Exercise requirements> Starting at the line that holds "мы видим, что" and stopping at the line that holds "что длина какого-либо", restate the records below word for word, with both of those lines included.

Collected data
*** Begin section ***
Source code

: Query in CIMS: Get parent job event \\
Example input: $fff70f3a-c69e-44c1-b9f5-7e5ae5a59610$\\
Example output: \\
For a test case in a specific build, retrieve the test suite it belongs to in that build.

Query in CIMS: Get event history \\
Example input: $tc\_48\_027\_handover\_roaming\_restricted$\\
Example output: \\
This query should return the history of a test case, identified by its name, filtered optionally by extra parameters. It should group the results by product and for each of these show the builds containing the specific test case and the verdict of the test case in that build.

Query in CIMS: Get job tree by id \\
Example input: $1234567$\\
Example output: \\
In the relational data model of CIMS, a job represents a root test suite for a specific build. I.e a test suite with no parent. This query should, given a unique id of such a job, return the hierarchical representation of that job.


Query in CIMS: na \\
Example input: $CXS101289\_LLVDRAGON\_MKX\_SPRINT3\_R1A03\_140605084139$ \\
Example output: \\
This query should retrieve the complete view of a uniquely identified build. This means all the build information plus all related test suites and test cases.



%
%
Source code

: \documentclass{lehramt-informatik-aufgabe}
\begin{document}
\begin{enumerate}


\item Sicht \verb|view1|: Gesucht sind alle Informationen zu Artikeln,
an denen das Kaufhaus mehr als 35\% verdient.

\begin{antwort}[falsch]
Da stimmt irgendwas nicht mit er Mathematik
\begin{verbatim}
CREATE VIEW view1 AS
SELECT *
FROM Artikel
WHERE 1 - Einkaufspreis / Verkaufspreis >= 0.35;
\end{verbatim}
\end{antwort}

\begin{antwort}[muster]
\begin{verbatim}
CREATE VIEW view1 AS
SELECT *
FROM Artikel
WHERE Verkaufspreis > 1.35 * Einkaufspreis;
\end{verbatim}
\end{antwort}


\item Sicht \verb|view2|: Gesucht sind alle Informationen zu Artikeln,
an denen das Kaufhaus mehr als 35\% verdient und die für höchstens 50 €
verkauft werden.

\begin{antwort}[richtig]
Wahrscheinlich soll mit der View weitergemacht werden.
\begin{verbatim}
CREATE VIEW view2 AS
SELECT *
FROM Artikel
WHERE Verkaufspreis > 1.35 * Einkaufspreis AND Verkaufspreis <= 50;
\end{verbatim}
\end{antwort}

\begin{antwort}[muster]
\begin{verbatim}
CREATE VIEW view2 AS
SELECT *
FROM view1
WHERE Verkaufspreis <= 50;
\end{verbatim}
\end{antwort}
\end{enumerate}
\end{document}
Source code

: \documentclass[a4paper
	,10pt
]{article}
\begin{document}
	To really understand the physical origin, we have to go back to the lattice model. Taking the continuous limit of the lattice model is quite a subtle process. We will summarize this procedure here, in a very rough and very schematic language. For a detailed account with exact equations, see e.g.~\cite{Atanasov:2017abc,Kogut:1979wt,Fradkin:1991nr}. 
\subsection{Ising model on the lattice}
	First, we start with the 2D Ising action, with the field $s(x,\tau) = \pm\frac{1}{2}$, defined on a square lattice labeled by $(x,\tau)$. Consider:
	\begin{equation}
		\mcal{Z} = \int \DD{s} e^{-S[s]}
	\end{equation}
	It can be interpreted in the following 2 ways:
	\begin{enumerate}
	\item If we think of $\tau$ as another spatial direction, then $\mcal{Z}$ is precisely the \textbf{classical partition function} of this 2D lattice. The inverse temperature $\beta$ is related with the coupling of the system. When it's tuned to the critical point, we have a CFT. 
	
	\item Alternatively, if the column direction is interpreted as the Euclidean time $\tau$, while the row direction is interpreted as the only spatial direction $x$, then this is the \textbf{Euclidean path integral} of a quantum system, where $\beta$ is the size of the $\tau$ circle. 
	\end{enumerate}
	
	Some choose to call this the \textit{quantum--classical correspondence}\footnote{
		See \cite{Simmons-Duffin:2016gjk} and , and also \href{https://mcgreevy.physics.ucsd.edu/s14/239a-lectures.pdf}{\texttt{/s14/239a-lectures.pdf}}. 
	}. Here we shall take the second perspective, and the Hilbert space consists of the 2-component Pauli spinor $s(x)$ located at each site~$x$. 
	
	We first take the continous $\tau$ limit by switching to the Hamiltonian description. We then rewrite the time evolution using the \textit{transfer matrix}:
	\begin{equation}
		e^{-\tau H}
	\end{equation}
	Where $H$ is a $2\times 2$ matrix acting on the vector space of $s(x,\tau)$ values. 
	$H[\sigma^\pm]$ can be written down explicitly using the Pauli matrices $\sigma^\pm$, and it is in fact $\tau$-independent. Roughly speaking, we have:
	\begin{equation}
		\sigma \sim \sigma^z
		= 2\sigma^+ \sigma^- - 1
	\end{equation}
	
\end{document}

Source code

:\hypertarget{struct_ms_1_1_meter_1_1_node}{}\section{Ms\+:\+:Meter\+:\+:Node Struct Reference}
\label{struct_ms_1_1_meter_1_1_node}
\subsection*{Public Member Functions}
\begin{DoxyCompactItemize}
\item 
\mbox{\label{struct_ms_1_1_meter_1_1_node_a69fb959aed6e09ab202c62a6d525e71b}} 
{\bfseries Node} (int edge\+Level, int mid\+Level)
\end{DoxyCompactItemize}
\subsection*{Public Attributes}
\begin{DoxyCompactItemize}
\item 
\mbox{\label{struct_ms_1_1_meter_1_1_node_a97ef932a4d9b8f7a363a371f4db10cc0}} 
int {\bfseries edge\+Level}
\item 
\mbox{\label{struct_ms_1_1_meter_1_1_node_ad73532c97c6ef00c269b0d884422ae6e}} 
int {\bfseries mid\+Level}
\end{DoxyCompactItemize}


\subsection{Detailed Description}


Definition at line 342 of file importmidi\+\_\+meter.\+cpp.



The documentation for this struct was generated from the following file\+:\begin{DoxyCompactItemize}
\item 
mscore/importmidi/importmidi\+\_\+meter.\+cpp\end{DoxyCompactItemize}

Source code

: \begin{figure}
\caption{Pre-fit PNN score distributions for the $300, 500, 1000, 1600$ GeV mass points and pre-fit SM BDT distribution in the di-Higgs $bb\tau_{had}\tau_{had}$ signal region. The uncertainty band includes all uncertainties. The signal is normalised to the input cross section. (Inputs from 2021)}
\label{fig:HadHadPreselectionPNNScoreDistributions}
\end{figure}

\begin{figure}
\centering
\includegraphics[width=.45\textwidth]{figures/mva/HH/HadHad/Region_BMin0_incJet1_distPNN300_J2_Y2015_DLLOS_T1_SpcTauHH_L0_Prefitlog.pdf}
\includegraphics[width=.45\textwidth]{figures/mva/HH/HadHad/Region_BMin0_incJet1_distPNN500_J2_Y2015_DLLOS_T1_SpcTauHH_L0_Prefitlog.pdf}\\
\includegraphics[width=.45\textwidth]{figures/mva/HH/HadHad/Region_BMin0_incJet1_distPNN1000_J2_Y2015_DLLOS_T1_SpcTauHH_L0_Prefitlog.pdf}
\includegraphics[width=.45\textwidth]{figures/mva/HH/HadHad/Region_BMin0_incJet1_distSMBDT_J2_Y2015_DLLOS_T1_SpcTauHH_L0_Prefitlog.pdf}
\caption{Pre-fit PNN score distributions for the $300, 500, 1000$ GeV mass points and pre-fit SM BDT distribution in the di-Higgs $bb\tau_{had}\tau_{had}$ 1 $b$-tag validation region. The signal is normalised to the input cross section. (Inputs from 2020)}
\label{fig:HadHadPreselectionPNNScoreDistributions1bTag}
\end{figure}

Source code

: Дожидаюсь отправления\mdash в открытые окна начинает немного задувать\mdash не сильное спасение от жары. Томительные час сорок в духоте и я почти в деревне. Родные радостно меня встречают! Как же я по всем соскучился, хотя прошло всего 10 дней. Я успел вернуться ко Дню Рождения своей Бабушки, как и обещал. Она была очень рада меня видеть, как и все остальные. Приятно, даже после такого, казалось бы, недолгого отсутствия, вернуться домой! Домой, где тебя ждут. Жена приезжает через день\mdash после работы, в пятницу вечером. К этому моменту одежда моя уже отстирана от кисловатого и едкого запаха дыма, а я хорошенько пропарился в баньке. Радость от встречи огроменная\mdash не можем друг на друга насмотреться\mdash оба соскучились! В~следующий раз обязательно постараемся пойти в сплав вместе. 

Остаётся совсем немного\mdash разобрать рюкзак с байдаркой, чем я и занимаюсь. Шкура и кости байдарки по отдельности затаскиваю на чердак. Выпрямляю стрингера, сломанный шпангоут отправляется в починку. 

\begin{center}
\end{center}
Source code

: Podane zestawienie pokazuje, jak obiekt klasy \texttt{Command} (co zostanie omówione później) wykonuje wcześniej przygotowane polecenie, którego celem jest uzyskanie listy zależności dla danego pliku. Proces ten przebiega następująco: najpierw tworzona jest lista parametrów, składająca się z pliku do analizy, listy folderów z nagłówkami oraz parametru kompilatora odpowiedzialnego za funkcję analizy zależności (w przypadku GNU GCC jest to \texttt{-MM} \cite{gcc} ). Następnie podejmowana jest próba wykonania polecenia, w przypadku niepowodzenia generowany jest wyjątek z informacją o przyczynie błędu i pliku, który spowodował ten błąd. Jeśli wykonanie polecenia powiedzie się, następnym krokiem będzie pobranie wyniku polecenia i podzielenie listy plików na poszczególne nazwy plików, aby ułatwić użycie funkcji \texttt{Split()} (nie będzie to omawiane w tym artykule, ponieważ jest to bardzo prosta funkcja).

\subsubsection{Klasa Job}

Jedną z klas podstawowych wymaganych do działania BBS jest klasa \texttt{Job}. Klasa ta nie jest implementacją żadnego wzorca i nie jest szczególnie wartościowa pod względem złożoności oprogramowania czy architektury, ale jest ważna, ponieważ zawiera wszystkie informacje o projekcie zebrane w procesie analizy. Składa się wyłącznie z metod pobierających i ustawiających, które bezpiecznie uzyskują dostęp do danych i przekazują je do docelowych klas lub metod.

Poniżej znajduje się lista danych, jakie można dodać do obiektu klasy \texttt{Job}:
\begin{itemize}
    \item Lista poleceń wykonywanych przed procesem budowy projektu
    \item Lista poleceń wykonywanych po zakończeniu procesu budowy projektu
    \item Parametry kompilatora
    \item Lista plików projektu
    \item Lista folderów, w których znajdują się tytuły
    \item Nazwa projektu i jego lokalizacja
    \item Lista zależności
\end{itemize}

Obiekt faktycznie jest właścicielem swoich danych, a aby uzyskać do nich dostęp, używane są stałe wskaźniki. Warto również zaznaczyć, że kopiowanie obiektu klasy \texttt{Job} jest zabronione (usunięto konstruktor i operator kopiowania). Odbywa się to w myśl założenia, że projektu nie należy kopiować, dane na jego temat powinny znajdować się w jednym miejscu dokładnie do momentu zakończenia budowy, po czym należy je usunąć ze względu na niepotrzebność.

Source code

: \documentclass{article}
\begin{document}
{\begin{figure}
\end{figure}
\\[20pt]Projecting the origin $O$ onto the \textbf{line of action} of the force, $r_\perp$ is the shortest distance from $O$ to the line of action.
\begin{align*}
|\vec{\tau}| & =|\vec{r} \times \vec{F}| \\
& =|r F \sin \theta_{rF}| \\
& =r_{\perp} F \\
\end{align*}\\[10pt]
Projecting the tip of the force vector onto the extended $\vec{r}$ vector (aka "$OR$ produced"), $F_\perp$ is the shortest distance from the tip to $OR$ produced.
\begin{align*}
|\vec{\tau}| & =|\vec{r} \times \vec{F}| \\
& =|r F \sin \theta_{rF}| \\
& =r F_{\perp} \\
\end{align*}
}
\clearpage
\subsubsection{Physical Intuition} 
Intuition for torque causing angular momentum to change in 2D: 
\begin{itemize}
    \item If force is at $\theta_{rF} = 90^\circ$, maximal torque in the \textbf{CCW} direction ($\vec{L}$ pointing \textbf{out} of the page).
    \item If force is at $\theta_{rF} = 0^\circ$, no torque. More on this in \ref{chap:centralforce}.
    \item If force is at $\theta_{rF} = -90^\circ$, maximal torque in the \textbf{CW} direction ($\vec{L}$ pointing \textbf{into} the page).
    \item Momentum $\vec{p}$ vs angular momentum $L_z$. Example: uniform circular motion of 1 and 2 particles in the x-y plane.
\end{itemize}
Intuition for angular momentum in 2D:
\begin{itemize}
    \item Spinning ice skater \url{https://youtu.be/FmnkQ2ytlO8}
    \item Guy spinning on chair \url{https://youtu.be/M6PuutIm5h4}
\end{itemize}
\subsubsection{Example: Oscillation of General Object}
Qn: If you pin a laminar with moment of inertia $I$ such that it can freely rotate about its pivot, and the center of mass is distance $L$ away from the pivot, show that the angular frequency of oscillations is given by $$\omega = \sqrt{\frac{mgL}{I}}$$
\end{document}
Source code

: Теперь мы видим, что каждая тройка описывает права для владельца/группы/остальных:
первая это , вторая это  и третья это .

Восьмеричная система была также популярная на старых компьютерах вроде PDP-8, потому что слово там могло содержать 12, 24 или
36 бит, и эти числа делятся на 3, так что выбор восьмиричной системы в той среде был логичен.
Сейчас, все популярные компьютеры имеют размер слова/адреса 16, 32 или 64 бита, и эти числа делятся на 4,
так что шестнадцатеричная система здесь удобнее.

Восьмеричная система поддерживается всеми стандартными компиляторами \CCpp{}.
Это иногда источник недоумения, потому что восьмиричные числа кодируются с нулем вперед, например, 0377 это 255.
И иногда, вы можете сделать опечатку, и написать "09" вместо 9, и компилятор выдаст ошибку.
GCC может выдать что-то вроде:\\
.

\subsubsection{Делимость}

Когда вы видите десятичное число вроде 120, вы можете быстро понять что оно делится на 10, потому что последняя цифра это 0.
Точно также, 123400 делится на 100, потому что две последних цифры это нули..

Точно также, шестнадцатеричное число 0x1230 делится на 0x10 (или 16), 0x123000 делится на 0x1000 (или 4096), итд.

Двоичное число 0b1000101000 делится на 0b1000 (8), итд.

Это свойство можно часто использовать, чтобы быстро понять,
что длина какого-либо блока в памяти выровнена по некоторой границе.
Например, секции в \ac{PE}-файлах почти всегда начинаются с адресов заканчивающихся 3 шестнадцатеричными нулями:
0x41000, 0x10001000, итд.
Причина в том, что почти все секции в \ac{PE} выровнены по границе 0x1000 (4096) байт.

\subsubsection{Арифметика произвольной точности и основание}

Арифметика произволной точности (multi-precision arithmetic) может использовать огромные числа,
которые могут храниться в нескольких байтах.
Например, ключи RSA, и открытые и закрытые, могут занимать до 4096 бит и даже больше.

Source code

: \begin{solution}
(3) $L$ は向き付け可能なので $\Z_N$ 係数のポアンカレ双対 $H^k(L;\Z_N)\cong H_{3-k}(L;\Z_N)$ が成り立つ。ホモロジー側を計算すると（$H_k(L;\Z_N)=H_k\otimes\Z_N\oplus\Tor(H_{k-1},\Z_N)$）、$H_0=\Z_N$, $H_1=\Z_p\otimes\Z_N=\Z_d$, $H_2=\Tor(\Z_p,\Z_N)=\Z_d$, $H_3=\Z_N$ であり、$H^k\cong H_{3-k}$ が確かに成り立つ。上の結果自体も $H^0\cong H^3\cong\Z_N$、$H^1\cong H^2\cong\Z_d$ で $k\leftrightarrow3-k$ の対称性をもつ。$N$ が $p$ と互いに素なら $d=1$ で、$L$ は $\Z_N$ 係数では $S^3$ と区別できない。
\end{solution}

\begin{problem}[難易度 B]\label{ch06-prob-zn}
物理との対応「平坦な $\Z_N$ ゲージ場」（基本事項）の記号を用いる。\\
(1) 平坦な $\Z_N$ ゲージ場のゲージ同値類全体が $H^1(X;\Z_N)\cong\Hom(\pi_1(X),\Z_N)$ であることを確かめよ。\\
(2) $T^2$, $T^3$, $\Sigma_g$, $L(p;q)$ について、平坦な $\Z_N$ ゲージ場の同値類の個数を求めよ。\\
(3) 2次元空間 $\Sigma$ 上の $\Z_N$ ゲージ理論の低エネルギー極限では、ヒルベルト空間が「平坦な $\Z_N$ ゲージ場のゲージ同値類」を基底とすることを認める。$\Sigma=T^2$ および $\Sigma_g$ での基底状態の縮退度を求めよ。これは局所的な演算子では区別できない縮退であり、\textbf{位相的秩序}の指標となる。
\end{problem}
*** End section ***
Task answer>
: Теперь мы видим, что каждая тройка описывает права для владельца/группы/остальных:
первая это , вторая это  и третья это .

Восьмеричная система была также популярная на старых компьютерах вроде PDP-8, потому что слово там могло содержать 12, 24 или
36 бит, и эти числа делятся на 3, так что выбор восьмиричной системы в той среде был логичен.
Сейчас, все популярные компьютеры имеют размер слова/адреса 16, 32 или 64 бита, и эти числа делятся на 4,
так что шестнадцатеричная система здесь удобнее.

Восьмеричная система поддерживается всеми стандартными компиляторами \CCpp{}.
Это иногда источник недоумения, потому что восьмиричные числа кодируются с нулем вперед, например, 0377 это 255.
И иногда, вы можете сделать опечатку, и написать "09" вместо 9, и компилятор выдаст ошибку.
GCC может выдать что-то вроде:\\
.

\subsubsection{Делимость}

Когда вы видите десятичное число вроде 120, вы можете быстро понять что оно делится на 10, потому что последняя цифра это 0.
Точно также, 123400 делится на 100, потому что две последних цифры это нули..

Точно также, шестнадцатеричное число 0x1230 делится на 0x10 (или 16), 0x123000 делится на 0x1000 (или 4096), итд.

Двоичное число 0b1000101000 делится на 0b1000 (8), итд.

Это свойство можно часто использовать, чтобы быстро понять,
что длина какого-либо блока в памяти выровнена по некоторой границе.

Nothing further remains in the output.